=== Section Start ===
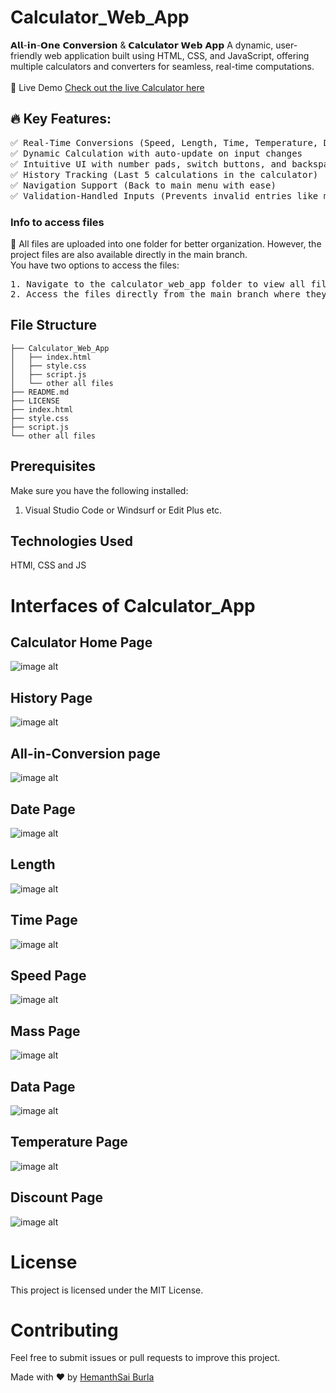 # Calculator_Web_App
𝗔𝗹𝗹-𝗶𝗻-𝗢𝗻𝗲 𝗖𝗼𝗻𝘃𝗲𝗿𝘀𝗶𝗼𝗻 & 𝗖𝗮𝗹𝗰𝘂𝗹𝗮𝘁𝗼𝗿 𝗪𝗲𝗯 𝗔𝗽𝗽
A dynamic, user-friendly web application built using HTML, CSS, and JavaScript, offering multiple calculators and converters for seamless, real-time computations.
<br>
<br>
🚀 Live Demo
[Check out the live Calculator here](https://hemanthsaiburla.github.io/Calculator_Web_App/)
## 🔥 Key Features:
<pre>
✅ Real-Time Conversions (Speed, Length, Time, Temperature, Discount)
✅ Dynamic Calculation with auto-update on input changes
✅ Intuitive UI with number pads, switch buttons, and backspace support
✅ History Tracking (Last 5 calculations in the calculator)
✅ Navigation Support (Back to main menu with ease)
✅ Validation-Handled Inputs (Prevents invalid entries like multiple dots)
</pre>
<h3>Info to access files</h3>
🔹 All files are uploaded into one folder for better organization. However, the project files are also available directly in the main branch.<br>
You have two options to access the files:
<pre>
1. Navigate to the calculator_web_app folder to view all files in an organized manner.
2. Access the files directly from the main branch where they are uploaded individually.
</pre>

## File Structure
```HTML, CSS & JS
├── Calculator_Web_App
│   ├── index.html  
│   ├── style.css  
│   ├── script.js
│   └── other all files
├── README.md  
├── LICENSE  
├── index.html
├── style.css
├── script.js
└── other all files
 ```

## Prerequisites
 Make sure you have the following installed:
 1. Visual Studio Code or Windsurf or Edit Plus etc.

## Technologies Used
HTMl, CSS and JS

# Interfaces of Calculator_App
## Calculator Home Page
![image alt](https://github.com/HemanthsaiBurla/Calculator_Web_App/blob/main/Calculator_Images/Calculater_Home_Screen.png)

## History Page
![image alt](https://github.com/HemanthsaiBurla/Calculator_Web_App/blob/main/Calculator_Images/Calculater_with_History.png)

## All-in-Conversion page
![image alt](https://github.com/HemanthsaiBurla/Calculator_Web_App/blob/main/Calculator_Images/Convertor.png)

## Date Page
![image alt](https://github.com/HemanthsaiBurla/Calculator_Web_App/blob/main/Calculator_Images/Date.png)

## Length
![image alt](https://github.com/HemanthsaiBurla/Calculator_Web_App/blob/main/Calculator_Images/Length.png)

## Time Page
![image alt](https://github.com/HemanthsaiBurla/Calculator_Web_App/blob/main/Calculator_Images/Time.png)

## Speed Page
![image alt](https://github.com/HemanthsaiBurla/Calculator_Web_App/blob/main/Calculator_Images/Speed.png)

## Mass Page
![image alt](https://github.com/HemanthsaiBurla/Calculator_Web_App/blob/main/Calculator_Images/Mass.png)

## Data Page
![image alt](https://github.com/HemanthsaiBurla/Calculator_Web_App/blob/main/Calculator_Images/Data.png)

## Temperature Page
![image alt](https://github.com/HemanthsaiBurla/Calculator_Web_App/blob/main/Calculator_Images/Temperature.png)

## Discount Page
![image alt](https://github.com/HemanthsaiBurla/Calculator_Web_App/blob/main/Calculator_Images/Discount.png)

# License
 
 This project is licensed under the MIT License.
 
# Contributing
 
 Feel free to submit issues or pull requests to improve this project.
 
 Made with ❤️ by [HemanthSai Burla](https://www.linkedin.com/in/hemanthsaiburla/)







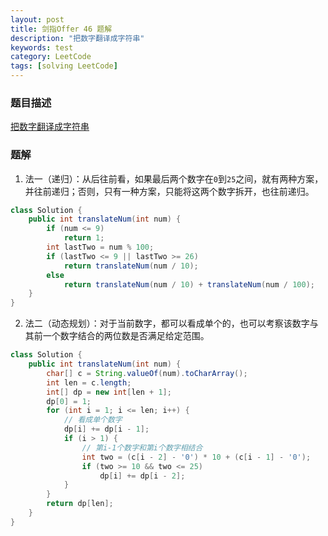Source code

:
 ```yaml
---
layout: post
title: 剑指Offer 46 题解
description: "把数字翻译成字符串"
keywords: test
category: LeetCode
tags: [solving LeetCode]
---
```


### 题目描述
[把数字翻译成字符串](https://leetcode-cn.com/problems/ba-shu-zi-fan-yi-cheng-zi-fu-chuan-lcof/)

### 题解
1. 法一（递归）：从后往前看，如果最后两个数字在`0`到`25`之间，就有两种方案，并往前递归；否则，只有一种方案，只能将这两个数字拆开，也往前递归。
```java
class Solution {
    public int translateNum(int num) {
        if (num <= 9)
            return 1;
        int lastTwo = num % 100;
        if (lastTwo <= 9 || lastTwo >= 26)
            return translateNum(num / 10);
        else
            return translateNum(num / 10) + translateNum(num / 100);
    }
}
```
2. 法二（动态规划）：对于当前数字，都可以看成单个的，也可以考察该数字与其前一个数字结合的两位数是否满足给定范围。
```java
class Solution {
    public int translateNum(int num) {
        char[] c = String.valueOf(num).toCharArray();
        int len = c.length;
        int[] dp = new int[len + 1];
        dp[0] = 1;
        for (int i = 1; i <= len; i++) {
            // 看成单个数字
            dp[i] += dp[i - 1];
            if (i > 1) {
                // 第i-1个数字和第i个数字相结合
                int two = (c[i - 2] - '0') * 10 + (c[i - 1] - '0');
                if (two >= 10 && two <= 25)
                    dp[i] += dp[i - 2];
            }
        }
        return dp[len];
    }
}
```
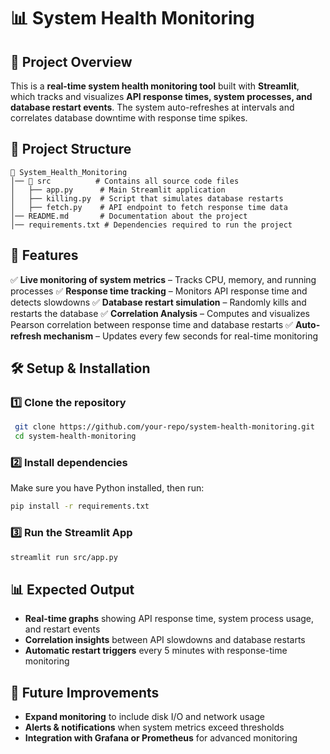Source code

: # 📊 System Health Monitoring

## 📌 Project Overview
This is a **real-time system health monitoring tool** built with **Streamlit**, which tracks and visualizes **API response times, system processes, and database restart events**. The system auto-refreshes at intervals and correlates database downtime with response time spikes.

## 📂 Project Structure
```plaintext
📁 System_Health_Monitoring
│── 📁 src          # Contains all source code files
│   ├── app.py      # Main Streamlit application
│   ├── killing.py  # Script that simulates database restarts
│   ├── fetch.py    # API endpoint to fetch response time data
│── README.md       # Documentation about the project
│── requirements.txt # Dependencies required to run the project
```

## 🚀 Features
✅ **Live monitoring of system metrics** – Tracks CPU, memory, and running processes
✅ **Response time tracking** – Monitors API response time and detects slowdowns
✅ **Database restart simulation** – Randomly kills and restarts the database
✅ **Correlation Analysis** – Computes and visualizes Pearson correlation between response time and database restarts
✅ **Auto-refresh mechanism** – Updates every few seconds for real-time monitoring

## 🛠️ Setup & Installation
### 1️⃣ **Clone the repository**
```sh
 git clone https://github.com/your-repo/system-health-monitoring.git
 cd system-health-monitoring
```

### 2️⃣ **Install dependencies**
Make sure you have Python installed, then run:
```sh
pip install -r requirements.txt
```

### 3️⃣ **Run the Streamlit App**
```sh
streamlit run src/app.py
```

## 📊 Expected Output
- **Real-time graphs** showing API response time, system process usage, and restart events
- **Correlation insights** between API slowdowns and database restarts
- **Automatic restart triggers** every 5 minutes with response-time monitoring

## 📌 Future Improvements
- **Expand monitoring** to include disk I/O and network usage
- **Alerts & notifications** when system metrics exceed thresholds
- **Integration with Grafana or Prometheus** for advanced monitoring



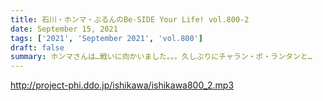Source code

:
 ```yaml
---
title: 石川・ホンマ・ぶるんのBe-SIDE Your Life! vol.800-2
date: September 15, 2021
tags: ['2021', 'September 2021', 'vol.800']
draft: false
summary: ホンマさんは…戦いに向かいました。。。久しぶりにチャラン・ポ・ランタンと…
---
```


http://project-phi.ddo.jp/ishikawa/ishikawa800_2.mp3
=== Section End ===
> DIRECTIONS
Write out every entry above exactly, minus the pictures.

> RESPONSE FOR THIS EXERCISE
 # Calculator_Web_App
𝗔𝗹𝗹-𝗶𝗻-𝗢𝗻𝗲 𝗖𝗼𝗻𝘃𝗲𝗿𝘀𝗶𝗼𝗻 & 𝗖𝗮𝗹𝗰𝘂𝗹𝗮𝘁𝗼𝗿 𝗪𝗲𝗯 𝗔𝗽𝗽
A dynamic, user-friendly web application built using HTML, CSS, and JavaScript, offering multiple calculators and converters for seamless, real-time computations.
<br>
<br>
🚀 Live Demo
[Check out the live Calculator here](https://hemanthsaiburla.github.io/Calculator_Web_App/)
## 🔥 Key Features:
<pre>
✅ Real-Time Conversions (Speed, Length, Time, Temperature, Discount)
✅ Dynamic Calculation with auto-update on input changes
✅ Intuitive UI with number pads, switch buttons, and backspace support
✅ History Tracking (Last 5 calculations in the calculator)
✅ Navigation Support (Back to main menu with ease)
✅ Validation-Handled Inputs (Prevents invalid entries like multiple dots)
</pre>
<h3>Info to access files</h3>
🔹 All files are uploaded into one folder for better organization. However, the project files are also available directly in the main branch.<br>
You have two options to access the files:
<pre>
1. Navigate to the calculator_web_app folder to view all files in an organized manner.
2. Access the files directly from the main branch where they are uploaded individually.
</pre>

## File Structure
```HTML, CSS & JS
├── Calculator_Web_App
│   ├── index.html  
│   ├── style.css  
│   ├── script.js
│   └── other all files
├── README.md  
├── LICENSE  
├── index.html
├── style.css
├── script.js
└── other all files
 ```

## Prerequisites
 Make sure you have the following installed:
 1. Visual Studio Code or Windsurf or Edit Plus etc.

## Technologies Used
HTMl, CSS and JS

# Interfaces of Calculator_App
## Calculator Home Page
![image alt](https://github.com/HemanthsaiBurla/Calculator_Web_App/blob/main/Calculator_Images/Calculater_Home_Screen.png)

## History Page
![image alt](https://github.com/HemanthsaiBurla/Calculator_Web_App/blob/main/Calculator_Images/Calculater_with_History.png)

## All-in-Conversion page
![image alt](https://github.com/HemanthsaiBurla/Calculator_Web_App/blob/main/Calculator_Images/Convertor.png)

## Date Page
![image alt](https://github.com/HemanthsaiBurla/Calculator_Web_App/blob/main/Calculator_Images/Date.png)

## Length
![image alt](https://github.com/HemanthsaiBurla/Calculator_Web_App/blob/main/Calculator_Images/Length.png)

## Time Page
![image alt](https://github.com/HemanthsaiBurla/Calculator_Web_App/blob/main/Calculator_Images/Time.png)

## Speed Page
![image alt](https://github.com/HemanthsaiBurla/Calculator_Web_App/blob/main/Calculator_Images/Speed.png)

## Mass Page
![image alt](https://github.com/HemanthsaiBurla/Calculator_Web_App/blob/main/Calculator_Images/Mass.png)

## Data Page
![image alt](https://github.com/HemanthsaiBurla/Calculator_Web_App/blob/main/Calculator_Images/Data.png)

## Temperature Page
![image alt](https://github.com/HemanthsaiBurla/Calculator_Web_App/blob/main/Calculator_Images/Temperature.png)

## Discount Page
![image alt](https://github.com/HemanthsaiBurla/Calculator_Web_App/blob/main/Calculator_Images/Discount.png)

# License
 
 This project is licensed under the MIT License.
 
# Contributing
 
 Feel free to submit issues or pull requests to improve this project.
 
 Made with ❤️ by [HemanthSai Burla](https://www.linkedin.com/in/hemanthsaiburla/)







Source code

:
 ```yaml
---
layout: post
title: 剑指Offer 46 题解
description: "把数字翻译成字符串"
keywords: test
category: LeetCode
tags: [solving LeetCode]
---
```


### 题目描述
[把数字翻译成字符串](https://leetcode-cn.com/problems/ba-shu-zi-fan-yi-cheng-zi-fu-chuan-lcof/)

### 题解
1. 法一（递归）：从后往前看，如果最后两个数字在`0`到`25`之间，就有两种方案，并往前递归；否则，只有一种方案，只能将这两个数字拆开，也往前递归。
```java
class Solution {
    public int translateNum(int num) {
        if (num <= 9)
            return 1;
        int lastTwo = num % 100;
        if (lastTwo <= 9 || lastTwo >= 26)
            return translateNum(num / 10);
        else
            return translateNum(num / 10) + translateNum(num / 100);
    }
}
```
2. 法二（动态规划）：对于当前数字，都可以看成单个的，也可以考察该数字与其前一个数字结合的两位数是否满足给定范围。
```java
class Solution {
    public int translateNum(int num) {
        char[] c = String.valueOf(num).toCharArray();
        int len = c.length;
        int[] dp = new int[len + 1];
        dp[0] = 1;
        for (int i = 1; i <= len; i++) {
            // 看成单个数字
            dp[i] += dp[i - 1];
            if (i > 1) {
                // 第i-1个数字和第i个数字相结合
                int two = (c[i - 2] - '0') * 10 + (c[i - 1] - '0');
                if (two >= 10 && two <= 25)
                    dp[i] += dp[i - 2];
            }
        }
        return dp[len];
    }
}
```
Source code

: # 📊 System Health Monitoring

## 📌 Project Overview
This is a **real-time system health monitoring tool** built with **Streamlit**, which tracks and visualizes **API response times, system processes, and database restart events**. The system auto-refreshes at intervals and correlates database downtime with response time spikes.

## 📂 Project Structure
```plaintext
📁 System_Health_Monitoring
│── 📁 src          # Contains all source code files
│   ├── app.py      # Main Streamlit application
│   ├── killing.py  # Script that simulates database restarts
│   ├── fetch.py    # API endpoint to fetch response time data
│── README.md       # Documentation about the project
│── requirements.txt # Dependencies required to run the project
```

## 🚀 Features
✅ **Live monitoring of system metrics** – Tracks CPU, memory, and running processes
✅ **Response time tracking** – Monitors API response time and detects slowdowns
✅ **Database restart simulation** – Randomly kills and restarts the database
✅ **Correlation Analysis** – Computes and visualizes Pearson correlation between response time and database restarts
✅ **Auto-refresh mechanism** – Updates every few seconds for real-time monitoring

## 🛠️ Setup & Installation
### 1️⃣ **Clone the repository**
```sh
 git clone https://github.com/your-repo/system-health-monitoring.git
 cd system-health-monitoring
```

### 2️⃣ **Install dependencies**
Make sure you have Python installed, then run:
```sh
pip install -r requirements.txt
```

### 3️⃣ **Run the Streamlit App**
```sh
streamlit run src/app.py
```

## 📊 Expected Output
- **Real-time graphs** showing API response time, system process usage, and restart events
- **Correlation insights** between API slowdowns and database restarts
- **Automatic restart triggers** every 5 minutes with response-time monitoring

## 📌 Future Improvements
- **Expand monitoring** to include disk I/O and network usage
- **Alerts & notifications** when system metrics exceed thresholds
- **Integration with Grafana or Prometheus** for advanced monitoring



Source code

:
 ```yaml
---
title: 石川・ホンマ・ぶるんのBe-SIDE Your Life! vol.800-2
date: September 15, 2021
tags: ['2021', 'September 2021', 'vol.800']
draft: false
summary: ホンマさんは…戦いに向かいました。。。久しぶりにチャラン・ポ・ランタンと…
---
```


http://project-phi.ddo.jp/ishikawa/ishikawa800_2.mp3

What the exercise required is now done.